The influence of Rasputin

But at the same time, he, like all the rulers of Russia and Russia, is responsible for the state of the state, which was the result of his reign. The catastrophe that ended the era of Romanov rule was largely caused by ill-conceived decisions in the field of domestic and foreign policy - this is the conclusion most modern researchers come to.

Like the previous rulers of Russia, whose years of rule were marked by rebellion and unrest, Nicholas II sought support both in military power and in the intercession of God. Hence his blind faith in the "holy elder" - Gregory Rasputin, whose influence in many respects exacerbated the already critical state in which the empire found itself. The last years of the reign are characterized by a hectic series of successive ministers and senior government officials. These were desperate attempts to lead the country out of the crisis, guided by the old man’s advice, instilled into him through his wife, Empress Alexandra Fedorovna.

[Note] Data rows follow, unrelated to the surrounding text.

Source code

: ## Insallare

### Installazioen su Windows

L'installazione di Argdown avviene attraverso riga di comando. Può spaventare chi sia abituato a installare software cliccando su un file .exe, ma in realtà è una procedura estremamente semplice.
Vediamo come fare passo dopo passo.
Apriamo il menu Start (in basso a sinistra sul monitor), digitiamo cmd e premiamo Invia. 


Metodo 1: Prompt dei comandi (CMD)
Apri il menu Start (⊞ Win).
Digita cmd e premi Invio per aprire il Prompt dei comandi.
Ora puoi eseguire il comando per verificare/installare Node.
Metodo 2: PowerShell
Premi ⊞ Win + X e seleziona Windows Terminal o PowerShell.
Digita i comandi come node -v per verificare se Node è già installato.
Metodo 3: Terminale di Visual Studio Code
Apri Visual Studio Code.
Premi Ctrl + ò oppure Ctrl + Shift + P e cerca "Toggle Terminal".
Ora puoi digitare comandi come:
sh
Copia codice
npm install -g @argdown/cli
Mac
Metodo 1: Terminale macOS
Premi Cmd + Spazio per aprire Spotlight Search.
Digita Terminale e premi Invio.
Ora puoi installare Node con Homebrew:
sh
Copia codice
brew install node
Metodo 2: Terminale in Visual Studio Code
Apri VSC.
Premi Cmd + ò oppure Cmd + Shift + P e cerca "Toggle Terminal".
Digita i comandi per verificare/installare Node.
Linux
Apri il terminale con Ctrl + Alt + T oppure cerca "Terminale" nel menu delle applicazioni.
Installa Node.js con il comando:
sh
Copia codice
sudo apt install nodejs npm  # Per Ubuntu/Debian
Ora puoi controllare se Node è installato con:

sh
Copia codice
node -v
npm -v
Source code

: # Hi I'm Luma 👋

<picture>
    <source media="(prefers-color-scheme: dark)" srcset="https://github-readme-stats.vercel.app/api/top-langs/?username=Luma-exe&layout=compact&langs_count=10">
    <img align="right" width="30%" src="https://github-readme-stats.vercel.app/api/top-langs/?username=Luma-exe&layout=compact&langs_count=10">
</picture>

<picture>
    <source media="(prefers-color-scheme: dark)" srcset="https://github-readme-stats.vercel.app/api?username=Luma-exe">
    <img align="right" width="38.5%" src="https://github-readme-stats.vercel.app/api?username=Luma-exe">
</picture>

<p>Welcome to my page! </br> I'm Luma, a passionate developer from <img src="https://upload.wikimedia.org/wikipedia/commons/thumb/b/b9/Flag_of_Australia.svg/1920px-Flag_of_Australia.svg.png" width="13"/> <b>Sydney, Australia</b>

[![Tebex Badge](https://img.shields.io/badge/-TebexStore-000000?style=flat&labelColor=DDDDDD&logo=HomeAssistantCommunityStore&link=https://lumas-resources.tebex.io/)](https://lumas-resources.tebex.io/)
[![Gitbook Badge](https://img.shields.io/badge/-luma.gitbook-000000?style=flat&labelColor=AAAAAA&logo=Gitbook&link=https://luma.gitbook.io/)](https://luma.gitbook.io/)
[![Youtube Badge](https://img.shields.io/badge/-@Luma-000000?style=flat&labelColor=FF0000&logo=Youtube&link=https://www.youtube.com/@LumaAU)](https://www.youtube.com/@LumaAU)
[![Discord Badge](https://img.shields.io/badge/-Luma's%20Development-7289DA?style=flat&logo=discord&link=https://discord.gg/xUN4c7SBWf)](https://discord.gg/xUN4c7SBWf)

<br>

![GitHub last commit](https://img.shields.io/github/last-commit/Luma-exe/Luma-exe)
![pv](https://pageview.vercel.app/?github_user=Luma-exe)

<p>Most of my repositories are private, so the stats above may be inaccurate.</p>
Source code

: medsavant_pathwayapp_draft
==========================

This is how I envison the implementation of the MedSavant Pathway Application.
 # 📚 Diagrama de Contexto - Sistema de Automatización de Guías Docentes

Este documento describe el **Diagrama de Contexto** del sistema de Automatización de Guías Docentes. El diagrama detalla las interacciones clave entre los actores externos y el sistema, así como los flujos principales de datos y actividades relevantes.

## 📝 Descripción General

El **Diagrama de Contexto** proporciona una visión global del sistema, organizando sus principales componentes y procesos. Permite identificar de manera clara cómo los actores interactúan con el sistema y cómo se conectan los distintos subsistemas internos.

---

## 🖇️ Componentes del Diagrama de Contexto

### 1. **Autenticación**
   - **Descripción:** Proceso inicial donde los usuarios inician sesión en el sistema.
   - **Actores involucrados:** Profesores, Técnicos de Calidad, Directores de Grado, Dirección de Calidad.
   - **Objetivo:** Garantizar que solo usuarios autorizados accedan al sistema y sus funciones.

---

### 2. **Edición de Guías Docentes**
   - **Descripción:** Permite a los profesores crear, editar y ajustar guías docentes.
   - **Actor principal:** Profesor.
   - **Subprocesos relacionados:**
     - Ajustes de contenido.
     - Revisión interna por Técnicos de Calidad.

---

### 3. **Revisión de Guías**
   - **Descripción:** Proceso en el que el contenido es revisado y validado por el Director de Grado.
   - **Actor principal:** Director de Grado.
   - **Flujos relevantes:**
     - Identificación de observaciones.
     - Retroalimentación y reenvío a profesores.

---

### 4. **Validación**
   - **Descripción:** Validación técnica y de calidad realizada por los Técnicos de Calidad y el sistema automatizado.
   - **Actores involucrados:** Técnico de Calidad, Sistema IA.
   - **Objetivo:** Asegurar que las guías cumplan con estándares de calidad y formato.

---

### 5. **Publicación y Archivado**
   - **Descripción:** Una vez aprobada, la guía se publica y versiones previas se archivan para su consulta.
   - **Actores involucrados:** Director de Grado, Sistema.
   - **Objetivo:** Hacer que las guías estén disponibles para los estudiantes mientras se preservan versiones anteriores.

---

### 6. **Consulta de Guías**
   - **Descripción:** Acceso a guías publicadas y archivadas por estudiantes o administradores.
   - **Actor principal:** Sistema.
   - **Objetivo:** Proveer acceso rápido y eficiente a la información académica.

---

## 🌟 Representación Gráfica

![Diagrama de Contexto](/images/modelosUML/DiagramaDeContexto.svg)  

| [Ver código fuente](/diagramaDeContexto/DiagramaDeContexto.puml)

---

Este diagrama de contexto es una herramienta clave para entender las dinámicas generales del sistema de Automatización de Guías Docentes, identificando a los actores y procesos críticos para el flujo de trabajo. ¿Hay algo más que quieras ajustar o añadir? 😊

The last empress of Russia

If you look at the list of empresses of Russia, you can see that many of them left a good memory about themselves in history. This and reigned in different years, Catherine, and Elizabeth, but the last of them - Alexandra Fedorovna - had a chance to drink a bitter cup of popular hatred. She was unfoundedly accused of betrayal, profligacy, and the fact that it was she who made her husband drag Russia into a war so unpopular among ordinary people. She completed a list of empresses of Russia.

The formal king of Russia

The February Revolution of 1917 deprived Nicholas II of the throne. He denied it and then, together with his family, was placed under house arrest in Tsarskoye Selo Palace. Soon, the Provisional Government sent them into exile in Tobolsk, and in 1918, by decision of the Bolsheviks, the imperial family ended up in Yekaterinburg. There, in the basement of Ipatiev’s house, on the night of July 17, 1918, the whole family was shot dead along with a servant and Dr. Botkin who accompanied them.